▸ **Data records**:
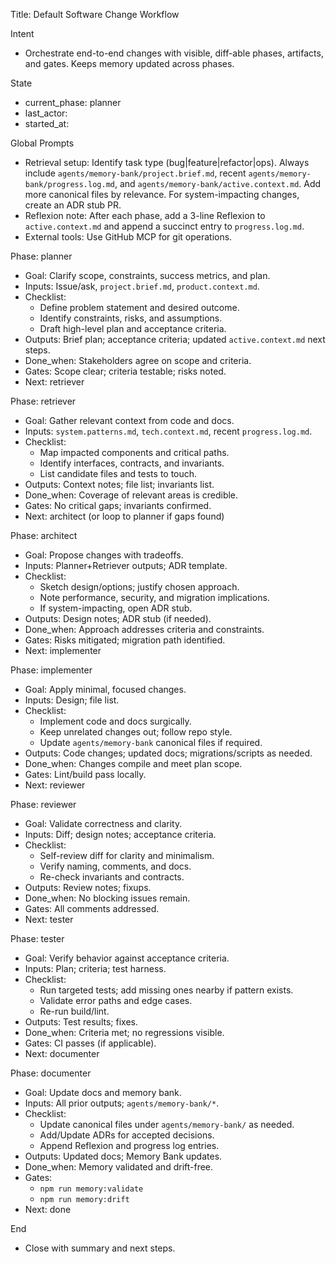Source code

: Title: Default Software Change Workflow

Intent
- Orchestrate end-to-end changes with visible, diff-able phases, artifacts, and gates. Keeps memory updated across phases.

State
- current_phase: planner
- last_actor: <set by agent>
- started_at: <YYYY-MM-DD>

Global Prompts
- Retrieval setup: Identify task type (bug|feature|refactor|ops). Always include `agents/memory-bank/project.brief.md`, recent `agents/memory-bank/progress.log.md`, and `agents/memory-bank/active.context.md`. Add more canonical files by relevance. For system-impacting changes, create an ADR stub PR.
- Reflexion note: After each phase, add a 3-line Reflexion to `active.context.md` and append a succinct entry to `progress.log.md`.
- External tools: Use GitHub MCP for git operations.

Phase: planner
- Goal: Clarify scope, constraints, success metrics, and plan.
- Inputs: Issue/ask, `project.brief.md`, `product.context.md`.
- Checklist:
  - Define problem statement and desired outcome.
  - Identify constraints, risks, and assumptions.
  - Draft high-level plan and acceptance criteria.
- Outputs: Brief plan; acceptance criteria; updated `active.context.md` next steps.
- Done_when: Stakeholders agree on scope and criteria.
- Gates: Scope clear; criteria testable; risks noted.
- Next: retriever

Phase: retriever
- Goal: Gather relevant context from code and docs.
- Inputs: `system.patterns.md`, `tech.context.md`, recent `progress.log.md`.
- Checklist:
  - Map impacted components and critical paths.
  - Identify interfaces, contracts, and invariants.
  - List candidate files and tests to touch.
- Outputs: Context notes; file list; invariants list.
- Done_when: Coverage of relevant areas is credible.
- Gates: No critical gaps; invariants confirmed.
- Next: architect (or loop to planner if gaps found)

Phase: architect
- Goal: Propose changes with tradeoffs.
- Inputs: Planner+Retriever outputs; ADR template.
- Checklist:
  - Sketch design/options; justify chosen approach.
  - Note performance, security, and migration implications.
  - If system-impacting, open ADR stub.
- Outputs: Design notes; ADR stub (if needed).
- Done_when: Approach addresses criteria and constraints.
- Gates: Risks mitigated; migration path identified.
- Next: implementer

Phase: implementer
- Goal: Apply minimal, focused changes.
- Inputs: Design; file list.
- Checklist:
  - Implement code and docs surgically.
  - Keep unrelated changes out; follow repo style.
  - Update `agents/memory-bank` canonical files if required.
- Outputs: Code changes; updated docs; migrations/scripts as needed.
- Done_when: Changes compile and meet plan scope.
- Gates: Lint/build pass locally.
- Next: reviewer

Phase: reviewer
- Goal: Validate correctness and clarity.
- Inputs: Diff; design notes; acceptance criteria.
- Checklist:
  - Self-review diff for clarity and minimalism.
  - Verify naming, comments, and docs.
  - Re-check invariants and contracts.
- Outputs: Review notes; fixups.
- Done_when: No blocking issues remain.
- Gates: All comments addressed.
- Next: tester

Phase: tester
- Goal: Verify behavior against acceptance criteria.
- Inputs: Plan; criteria; test harness.
- Checklist:
  - Run targeted tests; add missing ones nearby if pattern exists.
  - Validate error paths and edge cases.
  - Re-run build/lint.
- Outputs: Test results; fixes.
- Done_when: Criteria met; no regressions visible.
- Gates: CI passes (if applicable).
- Next: documenter

Phase: documenter
- Goal: Update docs and memory bank.
- Inputs: All prior outputs; `agents/memory-bank/*`.
- Checklist:
  - Update canonical files under `agents/memory-bank/` as needed.
  - Add/Update ADRs for accepted decisions.
  - Append Reflexion and progress log entries.
- Outputs: Updated docs; Memory Bank updates.
- Done_when: Memory validated and drift-free.
- Gates:
  - `npm run memory:validate`
  - `npm run memory:drift`
- Next: done

End
- Close with summary and next steps.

▸ **ASSIGNMENT**:
Above are some records; copy exactly the lines from the one with "- Orchestrate end-to-end" through the one with "- Reflexion note: After", both included, and no others.

▸ **RESULT**:
- Orchestrate end-to-end changes with visible, diff-able phases, artifacts, and gates. Keeps memory updated across phases.

State
- current_phase: planner
- last_actor: <set by agent>
- started_at: <YYYY-MM-DD>

Global Prompts
- Retrieval setup: Identify task type (bug|feature|refactor|ops). Always include `agents/memory-bank/project.brief.md`, recent `agents/memory-bank/progress.log.md`, and `agents/memory-bank/active.context.md`. Add more canonical files by relevance. For system-impacting changes, create an ADR stub PR.
- Reflexion note: After each phase, add a 3-line Reflexion to `active.context.md` and append a succinct entry to `progress.log.md`.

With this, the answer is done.